I need to walk. I walk and walk and end up at Silver Lake Park and when I turn around to take in my favorite view of the skyline, up high on the hill looking straight down Victory Boulevard, I half expect the towers to be there. I swear I can still see a faint outline of where they used to be, like when you take a picture down and there’s a shadow left behind on the wall. But there is just a cloud of gray smoke.

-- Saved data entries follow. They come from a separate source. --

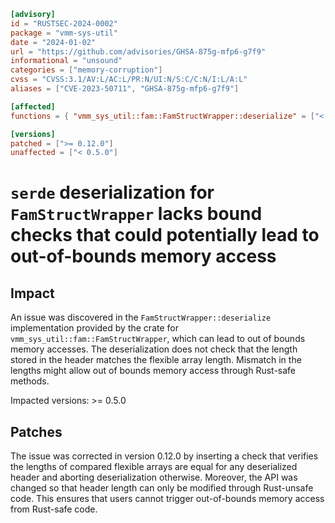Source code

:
 ```toml
[advisory]
id = "RUSTSEC-2024-0002"
package = "vmm-sys-util"
date = "2024-01-02"
url = "https://github.com/advisories/GHSA-875g-mfp6-g7f9"
informational = "unsound"
categories = ["memory-corruption"]
cvss = "CVSS:3.1/AV:L/AC:L/PR:N/UI:N/S:C/C:N/I:L/A:L"
aliases = ["CVE-2023-50711", "GHSA-875g-mfp6-g7f9"]

[affected]
functions = { "vmm_sys_util::fam::FamStructWrapper::deserialize" = ["< 0.12.0, >= 0.5.0"] }

[versions]
patched = [">= 0.12.0"]
unaffected = ["< 0.5.0"]
```

# `serde` deserialization for `FamStructWrapper` lacks bound checks that could potentially lead to out-of-bounds memory access

## Impact

An issue was discovered in the `FamStructWrapper::deserialize` implementation
provided by the crate for `vmm_sys_util::fam::FamStructWrapper`, which can lead
to out of bounds memory accesses. The deserialization does not check that the
length stored in the header matches the flexible array length. Mismatch in the
lengths might allow out of bounds memory access through Rust-safe methods.

Impacted versions: >= 0.5.0

## Patches

The issue was corrected in version 0.12.0 by inserting a check that verifies
the lengths of compared flexible arrays are equal for any deserialized header
and aborting deserialization otherwise. Moreover, the API was changed so that
header length can only be modified through Rust-unsafe code. This ensures that
users cannot trigger out-of-bounds memory access from Rust-safe code.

By the time I get to the park, it’s dusk. I walk around the reservoir. Stop to lay on the trunk of my favorite fallen cherry tree, watch the birds through the foliage and the gnarled branches. Walk some more. Sit on a bench. Watch some swallows skittering over the water, watch the young mallard ducks by the water’s edge–some grooming themselves or airing their wings; some gliding along sipping the insects off the water’s surface. I pick up a fallen apple and sniff it as I continue walking. It seems to me the sweetest smelling apple ever. Like perfume. By that time, the sun has almost set–and as I rest on bench, four perfectly synchronized geese fly across the orange sky.
I burst into tears.
After the horror of today, a day that seems to go on forever, Nature is the only thing that makes any sense. Each moment is so precious. There wasn’t a damn thing I could do this morning as I stood watching in horror and disbelief as the towers burned in the distance before my eyes. But I could go to the park and feel the bark of a tree against my back, and sniff apples and watch birds and revel in how good it is to be alive; of how good it was to finally get through to friends who work downtown, to hear the voices of my friends and family and know that they are safe. I know that there are people who may not be as fortunate.

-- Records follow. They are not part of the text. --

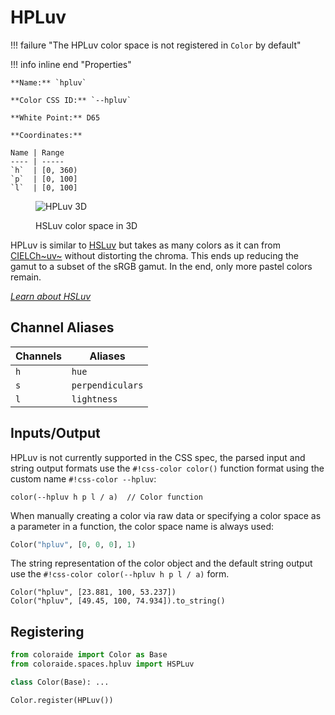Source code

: # HPLuv

!!! failure "The HPLuv color space is not registered in `Color` by default"

<div class="info-container" markdown>
!!! info inline end "Properties"

    **Name:** `hpluv`

    **Color CSS ID:** `--hpluv`

    **White Point:** D65

    **Coordinates:**

    Name | Range
    ---- | -----
    `h`  | [0, 360)
    `p`  | [0, 100]
    `l`  | [0, 100]

<figure markdown>

![HPLuv 3D](../images/hpluv-3d.png)

<figcaption markdown>
HSLuv color space in 3D
</figcaption>
</figure>

HPLuv is similar to [HSLuv](./hsluv.md) but takes as many colors as it can from [CIELCh~uv~](./lchuv.md) without
distorting the chroma. This ends up reducing the gamut to a subset of the sRGB gamut. In the end, only more pastel
colors remain.

_[Learn about HSLuv](https://www.hsluv.org/)_
</div>

## Channel Aliases

Channels    | Aliases
----------- | -------
`h`         | `hue`
`s`         | `perpendiculars`
`l`         | `lightness`

## Inputs/Output

HPLuv is not currently supported in the CSS spec, the parsed input and string output formats use the
`#!css-color color()` function format using the custom name `#!css-color --hpluv`:

```css-color
color(--hpluv h p l / a)  // Color function
```

When manually creating a color via raw data or specifying a color space as a parameter in a function, the color
space name is always used:

```py
Color("hpluv", [0, 0, 0], 1)
```

The string representation of the color object and the default string output use the
`#!css-color color(--hpluv h p l / a)` form.

```playground
Color("hpluv", [23.881, 100, 53.237])
Color("hpluv", [49.45, 100, 74.934]).to_string()
```

## Registering

```py
from coloraide import Color as Base
from coloraide.spaces.hpluv import HSPLuv

class Color(Base): ...

Color.register(HPLuv())
```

It’s around 10 pm now and I just heard from another friend who got home only a few minutes ago. He was sitting in a Starbucks on Chambers St. doing the NY Times Crossword puzzle and was stuck on a word when he felt the blast. His espresso spilled all over the table and a cop came in and told everyone they’d be better off staying there. Then the second blast came and all hell broke loose. He said he felt a rumble–but it was the rumble of a stampede of people running in the streets. He saw bodies falling from the building.
As my mind runs back to this morning–buying my morning coffee; rushing for the 9 o’clock ferry to my day job in lower Manhattan, I think: the arrogance of our routines! We take so much for granted. And I know that, chances are, in the coming days I will find out about people distantly connected to me who are gone. But tonight, I feel brimming with love for my own life and the people who are dear to me–and I know that I will never be the same.